Étiquette : visite guidée

Mue

Pour préparer la porte ouverte de l’école, il était demandé pour le cours de dessiner à main levée les travaux des élèves exposés. C’était étrange. Entre la copie et la sténo. Le voyeurisme ressenti reportait l’attention de l’œuvre à celui ou celle qui l’a produite sans dire à qui parler. On n’est jamais seul devant une œuvre. Je me suis posée beaucoup de questions sur certains. Je suis ce que je mange, je suis toi, je suis désolée d’être en vie. Le silence ne m’a pas parlé. En revanche, l’intériorité énormément.

Le monde nous appartient

Trois moments d’une session passée aux Beaux-Arts de Paris.

On adore venir avant la prof. C’est si important que le métissage nous incite même à quelques chants comme un cri de guerre, un cri de ralliement qui ira barrer la route à tout étranger du cours.

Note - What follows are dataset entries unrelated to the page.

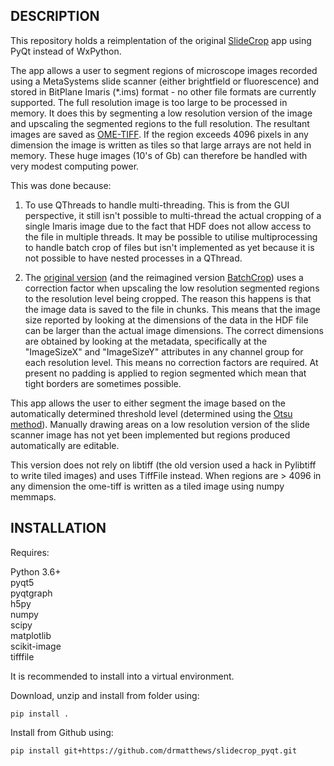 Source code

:DESCRIPTION
-----------

This repository holds a reimplentation of the original 
[SlideCrop](https://github.com/QBI-Microscopy/SlideCrop "SlideCrop") app using
PyQt instead of WxPython.

The app allows a user to segment regions of microscope images recorded
using a MetaSystems slide scanner (either brightfield or fluorescence) and stored
in BitPlane Imaris (*.ims) format - no other file formats are currently
supported. The full resolution image is too large to be processed in 
memory. It does this by segmenting a low resolution version of the image
and upscaling the segmented regions to the full resolution. The resultant
images are saved as [OME-TIFF](https://docs.openmicroscopy.org/ome-model/5.6.3/ome-tiff/). If the region exceeds 4096 pixels in any dimension
the image is written as tiles so that large arrays are not held in memory. These huge
images (10's of Gb) can therefore be handled with very modest computing power.

This was done because:

1. To use QThreads to handle multi-threading. This is from the GUI perspective,
it still isn't possible to multi-thread the actual cropping of a single Imaris image
due to the fact that HDF does not allow access to the file in multiple threads. It
may be possible to utilise multiprocessing to handle batch crop of files but isn't
implemented as yet because it is not possible to have nested processes in a QThread.

2. The [original version](https://github.com/QBI-Microscopy/SlideCrop) (and the reimagined version [BatchCrop](https://github.com/QBI-Microscopy/BatchCrop)) uses a correction
factor when upscaling the low resolution segmented regions to the resolution
level being cropped. The reason this happens is that the image data is saved
to the file in chunks. This means that the image size reported by looking at
the dimensions of the data in the HDF file can be larger than the actual
image dimensions. The correct dimensions are obtained by looking at the
metadata, specifically at the "ImageSizeX" and "ImageSizeY" attributes in any
channel group for each resolution level. This means no correction factors are
required. At present no padding is applied to region segmented which mean that
tight borders are sometimes possible.

This app allows the user to either segment the image based on the automatically
determined threshold level (determined using the [Otsu method](https://en.wikipedia.org/wiki/Otsu%27s_method)).
Manually drawing areas on a low resolution version of the slide scanner
image has not yet been implemented but regions produced automatically are editable.

This version does not rely on libtiff (the old version used a hack in Pylibtiff to write tiled
images) and uses TiffFile instead. When regions are > 4096 in any dimension the ome-tiff is written
as a tiled image using numpy memmaps.

INSTALLATION
------------

Requires:

Python 3.6+  
pyqt5  
pyqtgraph  
h5py  
numpy  
scipy  
matplotlib  
scikit-image  
tifffile  

It is recommended to install into a virtual environment.

Download, unzip and install from folder using:
```
pip install .
```

Install from Github using:
```
pip install git+https://github.com/drmatthews/slidecrop_pyqt.git
``` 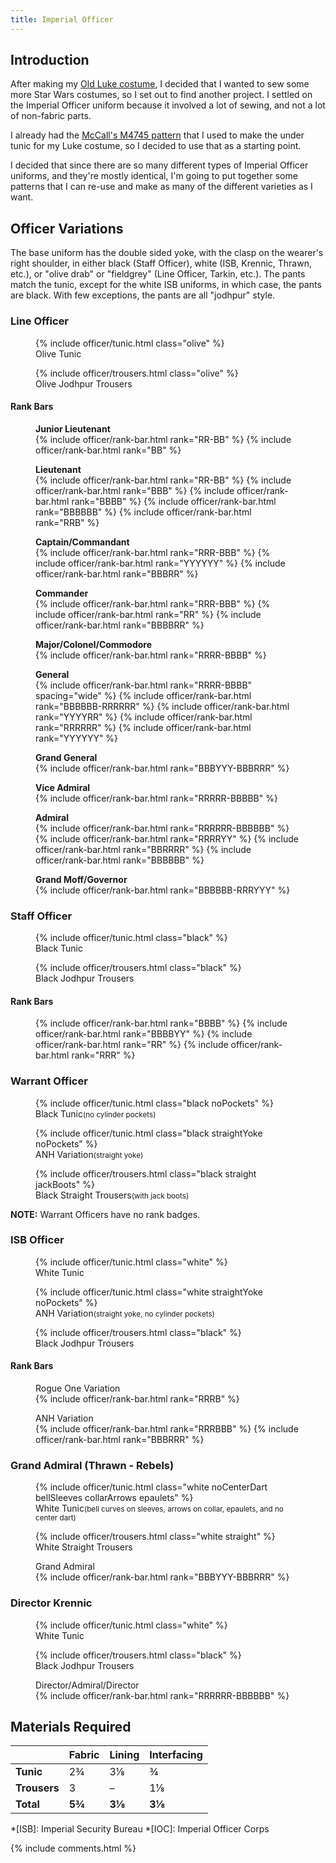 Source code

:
 ```yaml
---
title: Imperial Officer
---
```


<link rel="stylesheet" type="text/css" href="{{ '/assets/css/imperial-officer.css?v=' | append: site.github.build_revision | relative_url }}" />

## Introduction

After making my [Old Luke costume](/costuming/luke-tfa.html), I decided that I wanted to sew some more Star Wars costumes, so I set out to find another project. I settled on the Imperial Officer uniform because it involved a lot of sewing, and not a lot of non-fabric parts.

I already had the [McCall's M4745 pattern](https://mccallpattern.mccall.com/m4745) that I used to make the under tunic for my Luke costume, so I decided to use that as a starting point.

I decided that since there are so many different types of Imperial Officer uniforms, and they're mostly identical, I'm going to put together some patterns that I can re-use and make as many of the different varieties as I want.

## Officer Variations
The base uniform has the double sided yoke, with the clasp on the wearer's right shoulder, in either black (Staff Officer), white (ISB, Krennic, Thrawn, etc.), or "olive drab" or "fieldgrey" (Line Officer, Tarkin, etc.). The pants match the tunic, except for the white ISB uniforms, in which case, the pants are black. With few exceptions, the pants are all "jodhpur" style.

### Line Officer
<figure>
	{% include officer/tunic.html class="olive" %}
	<figcaption>Olive Tunic</figcaption>
</figure>
<figure>
	{% include officer/trousers.html class="olive" %}
	<figcaption>Olive Jodhpur Trousers</figcaption>
</figure>

#### Rank Bars
<figure class="rankBars">
	<figcaption><strong>Junior Lieutenant</strong></figcaption>
	{% include officer/rank-bar.html rank="RR-BB" %}
	{% include officer/rank-bar.html rank="BB" %}
</figure>
<figure class="rankBars">
	<figcaption><strong>Lieutenant</strong></figcaption>
	{% include officer/rank-bar.html rank="RR-BB" %}
	{% include officer/rank-bar.html rank="BBB" %}
	{% include officer/rank-bar.html rank="BBBB" %}
	{% include officer/rank-bar.html rank="BBBBBB" %}
	{% include officer/rank-bar.html rank="RRB" %}
</figure>
<figure class="rankBars">
	<figcaption><strong>Captain/<wbr/>Commandant</strong></figcaption>
	{% include officer/rank-bar.html rank="RRR-BBB" %}
	{% include officer/rank-bar.html rank="YYYYYY" %}
	{% include officer/rank-bar.html rank="BBBRR" %}
</figure>
<figure class="rankBars">
	<figcaption><strong>Commander</strong></figcaption>
	{% include officer/rank-bar.html rank="RRR-BBB" %}
	{% include officer/rank-bar.html rank="RR" %}
	{% include officer/rank-bar.html rank="BBBBRR" %}
</figure>
<figure class="rankBars">
	<figcaption><strong>Major/<wbr/>Colonel/<wbr/>Commodore</strong></figcaption>
	{% include officer/rank-bar.html rank="RRRR-BBBB" %}
</figure>
<figure class="rankBars">
	<figcaption><strong>General</strong></figcaption>
	{% include officer/rank-bar.html rank="RRRR-BBBB" spacing="wide" %}
	{% include officer/rank-bar.html rank="BBBBBB-RRRRRR" %}
	{% include officer/rank-bar.html rank="YYYYRR" %}
	{% include officer/rank-bar.html rank="RRRRRR" %}
	{% include officer/rank-bar.html rank="YYYYYY" %}
</figure>
<figure class="rankBars">
	<figcaption><strong>Grand General</strong></figcaption>
	{% include officer/rank-bar.html rank="BBBYYY-BBBRRR" %}
</figure>
<figure class="rankBars">
	<figcaption><strong>Vice Admiral</strong></figcaption>
	{% include officer/rank-bar.html rank="RRRRR-BBBBB" %}
</figure>
<figure class="rankBars">
	<figcaption><strong>Admiral</strong></figcaption>
	{% include officer/rank-bar.html rank="RRRRRR-BBBBBB" %}
	{% include officer/rank-bar.html rank="RRRRYY" %}
	{% include officer/rank-bar.html rank="BBRRRR" %}
	{% include officer/rank-bar.html rank="BBBBBB" %}
</figure>
<figure class="rankBars">
	<figcaption><strong>Grand Moff/<wbr/>Governor</strong></figcaption>
	{% include officer/rank-bar.html rank="BBBBBB-RRRYYY" %}
</figure>

### Staff Officer
<figure>
	{% include officer/tunic.html class="black" %}
	<figcaption>Black Tunic</figcaption>
</figure>
<figure>
	{% include officer/trousers.html class="black" %}
	<figcaption>Black Jodhpur Trousers</figcaption>
</figure>

#### Rank Bars
<figure>
	{% include officer/rank-bar.html rank="BBBB" %}
	{% include officer/rank-bar.html rank="BBBBYY" %}
	{% include officer/rank-bar.html rank="RR" %}
	{% include officer/rank-bar.html rank="RRR" %}
</figure>

### Warrant Officer
<figure>
	{% include officer/tunic.html class="black noPockets" %}
	<figcaption>Black Tunic<small>(no cylinder pockets)</small></figcaption>
</figure>
<figure>
	{% include officer/tunic.html class="black straightYoke noPockets" %}
	<figcaption>ANH Variation<small>(straight yoke)</small></figcaption>
</figure>
<figure>
	{% include officer/trousers.html class="black straight jackBoots" %}
	<figcaption>Black Straight Trousers<small>(with jack boots)</small></figcaption>
</figure>

**NOTE:** Warrant Officers have no rank badges.

### ISB Officer
<figure>
	{% include officer/tunic.html class="white" %}
	<figcaption>White Tunic</figcaption>
</figure>
<figure>
	{% include officer/tunic.html class="white straightYoke noPockets" %}
	<figcaption>ANH Variation<small>(straight yoke, no cylinder pockets)</small></figcaption>
</figure>
<figure>
	{% include officer/trousers.html class="black" %}
	<figcaption>Black Jodhpur Trousers</figcaption>
</figure>

#### Rank Bars
<figure class="rankBars">
	<figcaption>Rogue One Variation</figcaption>
	{% include officer/rank-bar.html rank="RRRB" %}
</figure>
<figure class="rankBars">
	<figcaption>ANH Variation</figcaption>
	{% include officer/rank-bar.html rank="RRRBBB" %}
	{% include officer/rank-bar.html rank="BBBRRR" %}
</figure>

### Grand Admiral (Thrawn - Rebels)
<figure>
	{% include officer/tunic.html class="white noCenterDart bellSleeves collarArrows epaulets" %}
	<figcaption>White Tunic<small>(bell curves on sleeves, arrows on collar, epaulets, and no center dart)</small></figcaption>
</figure>
<figure>
	{% include officer/trousers.html class="white straight" %}
	<figcaption>White Straight Trousers</figcaption>
</figure>

<figure class="rankBars">
	<figcaption>Grand Admiral</figcaption>
	{% include officer/rank-bar.html rank="BBBYYY-BBBRRR" %}
</figure>

### Director Krennic
<figure>
	{% include officer/tunic.html class="white" %}
	<figcaption>White Tunic</figcaption>
</figure>
<figure>
	{% include officer/trousers.html class="black" %}
	<figcaption>Black Jodhpur Trousers</figcaption>
</figure>

<figure class="rankBars">
	<figcaption>Director/<wbr/>Admiral/Director</figcaption>
	{% include officer/rank-bar.html rank="RRRRRR-BBBBBB" %}
</figure>

## Materials Required

|  | **Fabric** | **Lining** | **Interfacing** |
|---|---|---|---|
| **Tunic** | 2¾ | 3⅛ | ¾ |
| **Trousers** | 3 | – | 1⅛ |
| **Total** | **5¾** | **3⅛** | **3⅛** |

*[ISB]: Imperial Security Bureau
*[IOC]: Imperial Officer Corps

<script type="text/javascript" src="{{ '/assets/js/imperial-officer.js?v=' | append: site.github.build_revision | relative_url }}"></script>

{% include comments.html %}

Ici avec José, on aère, on regarde le ciel, on se vide la tête et on laisse remonter à l’esprit ce que le corps a vécu. Le modèle est à l’heure. La séance commence. Nous avons nos remparts. Il y a du Don Quichotte en peinture à l’huile. Des bouchers et des chirurgiens. Cela demande du temps avant de s’entendre. La salle chauffe, les personnes présentes souffrent. On cherche le souffle, l’étincelle. On refuse l’automatisme. C’est une course. S’entendre respirer un temps avant le modèle est un début de victoire.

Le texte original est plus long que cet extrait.